DIRECTIONS –
Only one stretch of the data is wanted: the line containing "After some discussion, Remy, gracious, benevolent, generous, and", the line containing "## General in", and every line between them, copied exactly.

DATA RECORDS –

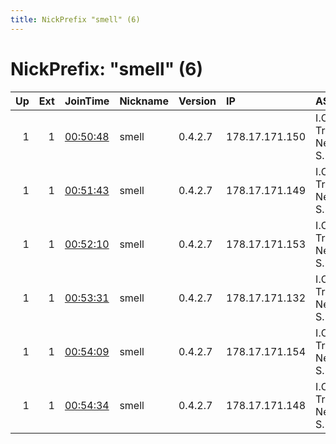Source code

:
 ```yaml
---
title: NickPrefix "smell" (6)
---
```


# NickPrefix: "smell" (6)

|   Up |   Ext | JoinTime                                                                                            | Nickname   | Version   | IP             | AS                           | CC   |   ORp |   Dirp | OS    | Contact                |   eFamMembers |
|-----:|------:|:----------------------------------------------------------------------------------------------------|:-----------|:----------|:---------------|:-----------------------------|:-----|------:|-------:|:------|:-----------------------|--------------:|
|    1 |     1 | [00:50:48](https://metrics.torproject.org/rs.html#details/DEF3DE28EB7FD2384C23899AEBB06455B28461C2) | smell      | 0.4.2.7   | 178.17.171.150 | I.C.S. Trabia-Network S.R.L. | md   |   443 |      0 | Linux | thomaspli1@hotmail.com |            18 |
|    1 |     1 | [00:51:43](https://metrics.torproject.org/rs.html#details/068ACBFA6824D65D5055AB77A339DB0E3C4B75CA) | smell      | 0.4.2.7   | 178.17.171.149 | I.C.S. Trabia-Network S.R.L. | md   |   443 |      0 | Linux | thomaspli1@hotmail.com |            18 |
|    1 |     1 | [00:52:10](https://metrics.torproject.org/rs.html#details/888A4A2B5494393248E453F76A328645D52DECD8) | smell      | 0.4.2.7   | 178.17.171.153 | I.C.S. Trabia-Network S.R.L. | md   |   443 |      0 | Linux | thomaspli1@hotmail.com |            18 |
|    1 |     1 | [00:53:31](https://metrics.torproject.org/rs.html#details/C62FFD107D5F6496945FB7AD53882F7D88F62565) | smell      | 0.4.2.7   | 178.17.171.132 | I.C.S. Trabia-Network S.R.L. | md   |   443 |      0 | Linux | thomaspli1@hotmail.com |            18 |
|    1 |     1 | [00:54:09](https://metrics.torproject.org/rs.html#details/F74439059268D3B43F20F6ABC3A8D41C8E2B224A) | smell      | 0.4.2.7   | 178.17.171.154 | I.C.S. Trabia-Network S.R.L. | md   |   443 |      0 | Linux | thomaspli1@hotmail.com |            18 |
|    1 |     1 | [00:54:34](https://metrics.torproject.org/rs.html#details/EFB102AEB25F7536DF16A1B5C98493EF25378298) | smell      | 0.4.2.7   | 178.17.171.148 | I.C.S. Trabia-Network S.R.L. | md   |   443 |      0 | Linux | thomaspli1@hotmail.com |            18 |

---

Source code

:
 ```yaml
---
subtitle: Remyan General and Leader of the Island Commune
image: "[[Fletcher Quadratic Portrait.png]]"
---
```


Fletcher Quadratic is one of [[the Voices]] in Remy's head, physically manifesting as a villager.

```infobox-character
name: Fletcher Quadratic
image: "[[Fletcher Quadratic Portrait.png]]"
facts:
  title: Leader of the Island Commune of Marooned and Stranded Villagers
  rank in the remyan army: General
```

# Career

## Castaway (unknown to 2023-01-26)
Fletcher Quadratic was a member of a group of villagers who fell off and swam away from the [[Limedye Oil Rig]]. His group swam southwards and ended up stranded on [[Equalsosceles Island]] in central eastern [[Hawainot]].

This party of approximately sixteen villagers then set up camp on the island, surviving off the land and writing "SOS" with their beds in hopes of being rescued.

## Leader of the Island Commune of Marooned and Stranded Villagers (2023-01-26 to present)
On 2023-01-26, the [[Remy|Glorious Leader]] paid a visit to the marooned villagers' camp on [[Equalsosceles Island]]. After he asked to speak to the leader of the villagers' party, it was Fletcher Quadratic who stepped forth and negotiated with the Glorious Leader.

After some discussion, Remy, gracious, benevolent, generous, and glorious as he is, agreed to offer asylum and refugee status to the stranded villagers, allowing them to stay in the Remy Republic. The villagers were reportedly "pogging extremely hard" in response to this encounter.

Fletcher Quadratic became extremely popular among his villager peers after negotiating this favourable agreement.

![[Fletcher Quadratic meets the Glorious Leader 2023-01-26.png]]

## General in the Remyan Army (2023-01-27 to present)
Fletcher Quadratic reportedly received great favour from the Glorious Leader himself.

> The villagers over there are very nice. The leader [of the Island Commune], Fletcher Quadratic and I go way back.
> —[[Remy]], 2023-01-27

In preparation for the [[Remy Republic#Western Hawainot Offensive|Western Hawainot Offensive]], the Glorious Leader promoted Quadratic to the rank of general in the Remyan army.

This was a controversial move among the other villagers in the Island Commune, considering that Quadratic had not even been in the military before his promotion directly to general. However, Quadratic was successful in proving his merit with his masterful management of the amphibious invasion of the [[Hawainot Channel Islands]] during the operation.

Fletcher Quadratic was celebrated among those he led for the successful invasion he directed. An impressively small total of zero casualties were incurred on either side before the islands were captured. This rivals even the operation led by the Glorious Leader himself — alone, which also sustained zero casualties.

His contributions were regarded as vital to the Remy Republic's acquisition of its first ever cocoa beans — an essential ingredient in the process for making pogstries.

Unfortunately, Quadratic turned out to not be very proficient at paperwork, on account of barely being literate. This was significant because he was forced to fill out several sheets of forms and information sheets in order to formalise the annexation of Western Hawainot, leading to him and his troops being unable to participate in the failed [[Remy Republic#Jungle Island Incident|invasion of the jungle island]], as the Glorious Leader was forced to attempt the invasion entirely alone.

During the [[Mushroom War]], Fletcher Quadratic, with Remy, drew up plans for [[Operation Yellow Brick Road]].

EXPECTED OUTPUT –
After some discussion, Remy, gracious, benevolent, generous, and glorious as he is, agreed to offer asylum and refugee status to the stranded villagers, allowing them to stay in the Remy Republic. The villagers were reportedly "pogging extremely hard" in response to this encounter.

Fletcher Quadratic became extremely popular among his villager peers after negotiating this favourable agreement.

![[Fletcher Quadratic meets the Glorious Leader 2023-01-26.png]]

## General in the Remyan Army (2023-01-27 to present)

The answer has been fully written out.